Error executing rule phasing_prepare on cluster (jobid: 15, external: Your job 1491 ("ipa_small") has been submitted, jobscript: /work/jaavedm/pacbio_test/small/.snakemake/tmp.iic14pki/ For error details see the cluster log and the log files of the involved rule(s).
Cleanup job metadata.
Cleanup failed jobs output files.
Shutting down, this might take some time.
Exiting because a job execution failed. Look above for error message
Complete log: .snakemake/log/2023-10-15T164008.089634.snakemake.log
removing lock
removing lock
removed all locks

When I check the SGE error logs for this task that fails, I find the following output:

Building DAG of jobs...
MissingInputException in rule ovl_asym_merge in file /home/jaavedm/anaconda3/envs/ipa-py3.11/etc/ipa.snakefile, line 230:
Missing input files for rule ovl_asym_merge:
    output: 05-ovl_asym_merge/ovl.merged.m4, 05-ovl_asym_merge/ovl.nonlocal.m4
    affected files:
config:{'advanced_options': '', 'coverage': 0, 'genome_size': 0, 'm4filt_high_copy_sample_rate': 1.0, 'max_nchunks': 40, 'nproc': 16, 'phase_run': 1, 'polish_run': 1, 'purge_dups_calcuts': '', 'purge_dups_run': 1, 'reads_fn': 'small/input.fofn', 'tmp_dir': './'}

The file ovl.sorted.m4 does not exist. When I list the tree structure of directory 04-ovl_asym_run, I find:

(ipa-py3.11) jaavedm@badger:/work/jaavedm/pacbio_test/small/04-ovl_asym_run$ tree -R .
└── 0
    ├── log.ovl_asym_run.pancake.s0.b0_0_1.memtime
    └── log.ovl_asym_run.sort.memtime

1 directory, 2 files

However, directory 05-ovl_asym_merge already has the output files ovl.merged.m4 and ovl.nonlocal.m4

(ipa-py3.11) jaavedm@badger:/work/jaavedm/pacbio_test/small/05-ovl_asym_merge$ ll
total 63276
drwxr-xr-x 2 jaavedm jaavedm     4096 Oct 15 16:40 ./
drwxrwxr-x 9 jaavedm jaavedm     4096 Oct 15 16:40 ../
-rw-r--r-- 1 jaavedm jaavedm      138 Oct 15 16:40 log.ovl_asym_merge.awk_nonlocals.memtime
-rw-r--r-- 1 jaavedm jaavedm      162 Oct 15 16:40 log.ovl_asym_merge.mergesort.memtime
-rw-r--r-- 1 jaavedm jaavedm       14 Oct 15 16:40 ovl.merged.fofn
-rw-r--r-- 1 jaavedm jaavedm 32528480 Oct 15 16:40 ovl.merged.m4
-rw-r--r-- 1 jaavedm jaavedm 32239524 Oct 15 16:40 ovl.nonlocal.m4
-rw-r--r-- 1 jaavedm jaavedm       35 Oct 15 16:40 sorted.fofn

To Reproduce

  1. Download and install IPA

    conda create -n ipa-py3.11 python=3.11
    conda activate ipa-py3.11
    conda install -c bioconda pbipa
  2. Download a small sample dataset from Hifiasm wget

  3. Run IPA in local mode. time ipa local --nthreads 8 --njobs 4 -i chr11-2M.fa.gz Program runs to completion without error.

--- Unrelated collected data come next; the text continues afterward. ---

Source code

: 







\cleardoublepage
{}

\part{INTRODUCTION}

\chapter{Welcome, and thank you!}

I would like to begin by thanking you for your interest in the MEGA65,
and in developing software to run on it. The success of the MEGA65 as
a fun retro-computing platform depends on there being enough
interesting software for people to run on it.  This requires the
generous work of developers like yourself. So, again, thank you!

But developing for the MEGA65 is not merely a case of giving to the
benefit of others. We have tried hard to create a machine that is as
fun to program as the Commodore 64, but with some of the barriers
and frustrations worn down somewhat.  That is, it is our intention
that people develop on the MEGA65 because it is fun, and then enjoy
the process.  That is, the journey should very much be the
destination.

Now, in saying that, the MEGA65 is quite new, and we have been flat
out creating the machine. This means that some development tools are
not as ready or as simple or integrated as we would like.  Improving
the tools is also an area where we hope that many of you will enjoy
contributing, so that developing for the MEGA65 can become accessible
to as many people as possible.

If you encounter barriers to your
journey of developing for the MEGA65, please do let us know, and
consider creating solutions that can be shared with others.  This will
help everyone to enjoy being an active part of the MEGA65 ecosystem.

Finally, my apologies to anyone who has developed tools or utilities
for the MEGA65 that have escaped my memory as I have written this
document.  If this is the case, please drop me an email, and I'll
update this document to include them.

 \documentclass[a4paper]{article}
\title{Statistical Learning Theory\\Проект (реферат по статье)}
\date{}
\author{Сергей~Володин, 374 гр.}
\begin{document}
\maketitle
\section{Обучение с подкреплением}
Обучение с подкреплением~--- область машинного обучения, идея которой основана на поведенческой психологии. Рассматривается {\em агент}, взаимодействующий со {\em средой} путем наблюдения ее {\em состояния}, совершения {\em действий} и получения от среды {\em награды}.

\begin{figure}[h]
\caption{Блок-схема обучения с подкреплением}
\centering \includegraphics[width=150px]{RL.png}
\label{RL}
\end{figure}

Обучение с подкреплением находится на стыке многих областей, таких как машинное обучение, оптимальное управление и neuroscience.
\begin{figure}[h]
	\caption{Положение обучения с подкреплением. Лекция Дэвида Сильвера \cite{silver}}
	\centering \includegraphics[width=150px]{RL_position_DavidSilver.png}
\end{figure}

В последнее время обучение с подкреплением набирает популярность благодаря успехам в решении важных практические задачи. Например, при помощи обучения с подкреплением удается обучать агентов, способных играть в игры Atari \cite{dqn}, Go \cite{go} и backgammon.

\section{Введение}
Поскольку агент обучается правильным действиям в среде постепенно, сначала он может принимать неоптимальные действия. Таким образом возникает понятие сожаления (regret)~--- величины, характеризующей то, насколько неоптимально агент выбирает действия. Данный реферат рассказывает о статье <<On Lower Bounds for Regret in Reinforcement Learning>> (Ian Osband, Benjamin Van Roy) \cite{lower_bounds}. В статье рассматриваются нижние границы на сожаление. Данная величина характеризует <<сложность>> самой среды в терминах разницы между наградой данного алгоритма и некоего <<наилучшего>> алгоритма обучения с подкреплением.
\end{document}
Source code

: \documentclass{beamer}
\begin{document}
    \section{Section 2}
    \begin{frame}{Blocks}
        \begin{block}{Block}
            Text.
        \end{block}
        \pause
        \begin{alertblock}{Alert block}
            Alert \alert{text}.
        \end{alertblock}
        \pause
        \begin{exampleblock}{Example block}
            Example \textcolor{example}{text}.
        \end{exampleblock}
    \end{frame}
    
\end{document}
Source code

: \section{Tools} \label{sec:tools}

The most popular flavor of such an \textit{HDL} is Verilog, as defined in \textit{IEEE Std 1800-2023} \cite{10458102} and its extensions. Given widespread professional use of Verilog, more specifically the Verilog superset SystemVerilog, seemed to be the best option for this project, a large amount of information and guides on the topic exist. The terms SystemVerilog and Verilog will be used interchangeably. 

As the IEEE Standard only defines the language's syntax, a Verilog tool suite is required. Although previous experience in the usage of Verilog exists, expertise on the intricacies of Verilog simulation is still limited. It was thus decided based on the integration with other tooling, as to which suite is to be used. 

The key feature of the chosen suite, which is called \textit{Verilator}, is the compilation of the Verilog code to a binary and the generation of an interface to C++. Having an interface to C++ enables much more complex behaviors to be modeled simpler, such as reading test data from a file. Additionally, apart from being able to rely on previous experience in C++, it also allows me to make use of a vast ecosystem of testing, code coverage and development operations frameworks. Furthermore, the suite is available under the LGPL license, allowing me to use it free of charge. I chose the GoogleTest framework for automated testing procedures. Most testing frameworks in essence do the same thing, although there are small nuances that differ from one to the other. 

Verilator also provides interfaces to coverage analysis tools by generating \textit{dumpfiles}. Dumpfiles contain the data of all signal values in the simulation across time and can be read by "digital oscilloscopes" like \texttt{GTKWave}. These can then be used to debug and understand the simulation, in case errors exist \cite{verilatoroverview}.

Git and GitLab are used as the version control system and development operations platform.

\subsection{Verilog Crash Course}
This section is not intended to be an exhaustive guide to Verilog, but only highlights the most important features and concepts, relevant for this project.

  4. Run IPA in distributed mode. time ipa dist -i chr11-2M.fa.gz --run-dir small/ --cluster-args 'qsub -v PATH -S /bin/bash -N ipa_small -cwd -j y -pe smp {params.num_threads} -e qsub_log/ -o qsub_log/ -V' --nthreads 16 --njobs 7 --tmp-dir "./" --verbose IPA fails

Expected behavior Program should have identical behavior if run as "local" or as "dist"

armintoepfer commented 10 months ago

If the current solution isn't effective for your situation, there's nothing we can do at the moment. However, we may consider incorporating it into a future release.